YOUR ASSIGNMENT: In the material below, find every line containing the string "amazing" and return it.
Content starts
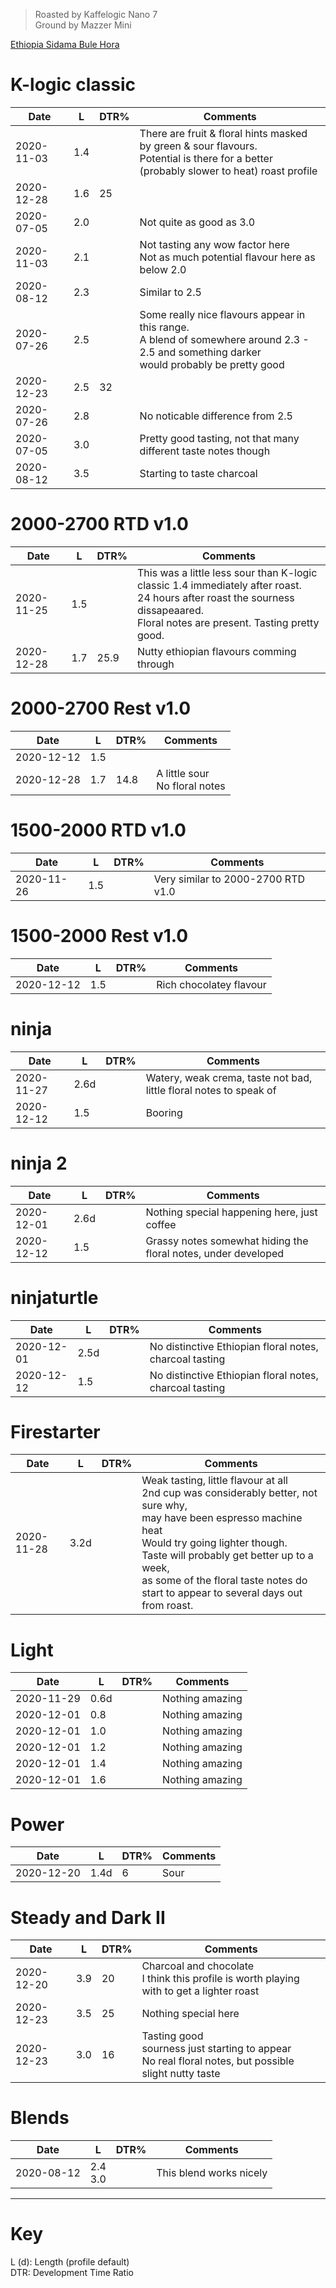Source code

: > Roasted by Kaffelogic Nano 7<br>
> Ground by Mazzer Mini

[Ethiopia Sidama Bule Hora](https://www.greenbeanhouse.co.nz/product/2084244)

# K-logic classic

| Date       | L    | DTR% | Comments |
|------------|------|------|----------
| 2020-11-03 | 1.4  |      | There are fruit & floral hints masked by green & sour flavours.<br>Potential is there for a better (probably slower to heat) roast profile
| 2020-12-28 | 1.6  | 25   | 
| 2020-07-05 | 2.0  |      | Not quite as good as 3.0
| 2020-11-03 | 2.1  |      | Not tasting any wow factor here<br>Not as much potential flavour here as below 2.0
| 2020-08-12 | 2.3  |      | Similar to 2.5
| 2020-07-26 | 2.5  |      | Some really nice flavours appear in this range.<br>A blend of somewhere around 2.3 - 2.5 and something darker<br>would probably be pretty good
| 2020-12-23 | 2.5  | 32   | 
| 2020-07-26 | 2.8  |      | No noticable difference from 2.5
| 2020-07-05 | 3.0  |      | Pretty good tasting, not that many different taste notes though
| 2020-08-12 | 3.5  |      | Starting to taste charcoal

# 2000-2700 RTD v1.0

| Date       | L    | DTR% | Comments |
|------------|------|------|----------
| 2020-11-25 | 1.5  |      | This was a little less sour than K-logic classic 1.4 immediately after roast.<br>24 hours after roast the sourness dissapeaared.<br>Floral notes are present. Tasting pretty good.
| 2020-12-28 | 1.7  | 25.9 | Nutty ethiopian flavours comming through

# 2000-2700 Rest v1.0

| Date       | L    | DTR% | Comments |
|------------|------|------|----------
| 2020-12-12 | 1.5  |      | 
| 2020-12-28 | 1.7  | 14.8 | A little sour<br>No floral notes

# 1500-2000 RTD v1.0

| Date       | L    | DTR% | Comments |
|------------|------|------|----------
| 2020-11-26 | 1.5  |      | Very similar to 2000-2700 RTD v1.0

# 1500-2000 Rest v1.0

| Date       | L    | DTR% | Comments |
|------------|------|------|----------
| 2020-12-12 | 1.5  |      | Rich chocolatey flavour

# ninja

| Date       | L    | DTR% | Comments |
|------------|------|------|----------
| 2020-11-27 | 2.6d |      | Watery, weak crema, taste not bad, little floral notes to speak of
| 2020-12-12 | 1.5  |      | Booring

# ninja 2

| Date       | L    | DTR% | Comments |
|------------|------|------|----------
| 2020-12-01 | 2.6d |      | Nothing special happening here, just coffee
| 2020-12-12 | 1.5  |      | Grassy notes somewhat hiding the floral notes, under developed

# ninjaturtle

| Date       | L    | DTR% | Comments |
|------------|------|------|----------
| 2020-12-01 | 2.5d |      | No distinctive Ethiopian floral notes, charcoal tasting
| 2020-12-12 | 1.5  |      | No distinctive Ethiopian floral notes, charcoal tasting

# Firestarter

| Date       | L    | DTR% | Comments |
|------------|------|------|----------
| 2020-11-28 | 3.2d |      | Weak tasting, little flavour at all<br>2nd cup was considerably better, not sure why,<br>may have been espresso machine heat<br>Would try going lighter though.<br>Taste will probably get better up to a week,<br> as some of the floral taste notes do start to appear to several days out from roast.

# Light

| Date       | L    | DTR% | Comments |
|------------|------|------|----------
| 2020-11-29 | 0.6d |      | Nothing amazing
| 2020-12-01 | 0.8  |      | Nothing amazing
| 2020-12-01 | 1.0  |      | Nothing amazing
| 2020-12-01 | 1.2  |      | Nothing amazing
| 2020-12-01 | 1.4  |      | Nothing amazing
| 2020-12-01 | 1.6  |      | Nothing amazing

# Power

| Date       | L    | DTR% | Comments |
|------------|------|------|----------
| 2020-12-20 | 1.4d | 6    | Sour

# Steady and Dark II

| Date       | L    | DTR% | Comments |
|------------|------|------|----------
| 2020-12-20 | 3.9  | 20   | Charcoal and chocolate<br>I think this profile is worth playing with to get a lighter roast
| 2020-12-23 | 3.5  | 25   | Nothing special here
| 2020-12-23 | 3.0  | 16   | Tasting good<br>sourness just starting to appear<br>No real floral notes, but possible slight nutty taste


# Blends

| Date       | L    | DTR% | Comments |
|------------|------|------|----------
| 2020-08-12 | 2.4<br>3.0 |      | This blend works nicely

---

# Key

L (d): Length (profile default)  
DTR: Development Time Ratio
Content ends
YOUR SOLUTION:
| 2020-11-29 | 0.6d |      | Nothing amazing
| 2020-12-01 | 0.8  |      | Nothing amazing
| 2020-12-01 | 1.0  |      | Nothing amazing
| 2020-12-01 | 1.2  |      | Nothing amazing
| 2020-12-01 | 1.4  |      | Nothing amazing
| 2020-12-01 | 1.6  |      | Nothing amazing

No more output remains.